Not scalable. Which meant not an agricultural solution in the near term. But the yield-per-plant was extraordinary, and the repeat-harvest property was genuinely novel. He thought about the architecture.

“The problem is the form,” Roland said, crouching to look at the branching structure from below. “The grain ears sit too high — you’d need a ladder for most of the harvest. The stalk is thick enough to waste ground space that could support another plant. What I want is something lower and wider. Lateral growth you can train.” He stood. “Do you know grapevines? The way they’re pruned along a frame?”

“I’ve seen them. The Count Honeysuckle’s estate had a vineyard.”

“Take that structure and give it wheat. Not wine — grain. Keep the repeat-harvest property, aim for the grain ears growing along accessible lateral stems rather than at the tips of vertical branches.” He looked at her. “I know that’s a significant departure from what you’ve been working on.”

Leaves looked at the wheat-trees, and then at the space beyond the garden fence, and back at Roland with an expression that contained several questions she’d selected not to ask.

“I’ll need a new specimen,” she said. “Start from the beginning.”

“Use the garden for development. The south-side field will be ready in a week — fenced, screened from the road. Anything that can harvest twice goes there. Document everything you try, not just what works.” He paused. “And Leaves — the golden-ear wheat, the standard improved variety. How many seed-cycles do you think you can complete before the summer planting deadline?”

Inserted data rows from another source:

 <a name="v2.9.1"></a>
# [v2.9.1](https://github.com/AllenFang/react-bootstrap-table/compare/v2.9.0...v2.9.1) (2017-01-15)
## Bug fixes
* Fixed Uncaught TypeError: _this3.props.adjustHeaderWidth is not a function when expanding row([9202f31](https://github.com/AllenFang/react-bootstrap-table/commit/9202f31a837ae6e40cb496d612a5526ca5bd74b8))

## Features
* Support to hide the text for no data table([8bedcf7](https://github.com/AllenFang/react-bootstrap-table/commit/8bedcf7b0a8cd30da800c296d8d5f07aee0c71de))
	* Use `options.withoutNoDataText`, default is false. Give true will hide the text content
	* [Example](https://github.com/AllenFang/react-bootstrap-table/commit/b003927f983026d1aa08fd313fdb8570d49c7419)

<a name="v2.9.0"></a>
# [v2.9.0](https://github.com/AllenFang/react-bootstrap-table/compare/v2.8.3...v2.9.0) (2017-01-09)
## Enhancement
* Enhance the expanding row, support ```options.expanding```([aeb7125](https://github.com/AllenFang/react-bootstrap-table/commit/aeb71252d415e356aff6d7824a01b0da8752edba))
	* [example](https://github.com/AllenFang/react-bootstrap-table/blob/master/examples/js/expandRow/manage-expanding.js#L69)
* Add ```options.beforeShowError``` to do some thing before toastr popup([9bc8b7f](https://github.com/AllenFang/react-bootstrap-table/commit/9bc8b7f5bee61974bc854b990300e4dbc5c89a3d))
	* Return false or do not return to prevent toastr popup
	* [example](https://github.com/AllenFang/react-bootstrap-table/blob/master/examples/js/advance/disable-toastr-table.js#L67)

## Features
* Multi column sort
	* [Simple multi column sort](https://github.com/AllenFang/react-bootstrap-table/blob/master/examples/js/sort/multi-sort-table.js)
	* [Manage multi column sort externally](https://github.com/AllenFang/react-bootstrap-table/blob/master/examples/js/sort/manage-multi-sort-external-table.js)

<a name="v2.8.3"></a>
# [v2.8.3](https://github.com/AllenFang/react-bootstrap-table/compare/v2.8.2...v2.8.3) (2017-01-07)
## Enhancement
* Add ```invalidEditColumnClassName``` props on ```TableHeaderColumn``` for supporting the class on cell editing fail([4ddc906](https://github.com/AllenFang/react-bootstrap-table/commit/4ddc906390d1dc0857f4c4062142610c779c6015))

She thought about it in the direct, exact way she thought about things. “Two full cycles. Maybe a partial third.”

“That’s enough.” He did the arithmetic: one enhanced plant, over a hundred seeds, two cycles — enough for a significant test field. Even if the enhancement degraded by the second generation, the first-generation output would still be substantially above baseline. Combined with the composting system, the fertilizer, the new land cleared along the Shishui — it was enough to begin.

Begin was all he needed. You couldn’t build the second stage until the first stage was running.

“The field south of the river,” he said. “When it’s ready, I’ll send Karl to coordinate the fencing with you. You shouldn’t have to manage that part yourself.”

Leaves bowed. The crease of focus between her brows didn’t fully relax, which meant she was already working on the grapevine problem and had partially left the conversation.

Roland left her to it.


That evening he sat at his desk with three documents in front of him: the composting procedures translated into terms a farming crew could follow without chemistry knowledge, the serf promotion criteria he wanted to publish in the first week, and the irrigation survey he’d asked Barov to commission for the cleared land along the river.

He wrote for two hours, stopped when the candle was low, and looked out the window at the lights of the new housing district beyond the wall — small fires in the sheds, a few lanterns moving between them, the visible evidence of a thousand lives now structured differently than they had been a week ago.

Start with what you can change, he thought. Then change what you’ve started.

He went to bed, and for the first time since returning from Longsong Stronghold, slept without anything left on the list that couldn’t wait until morning.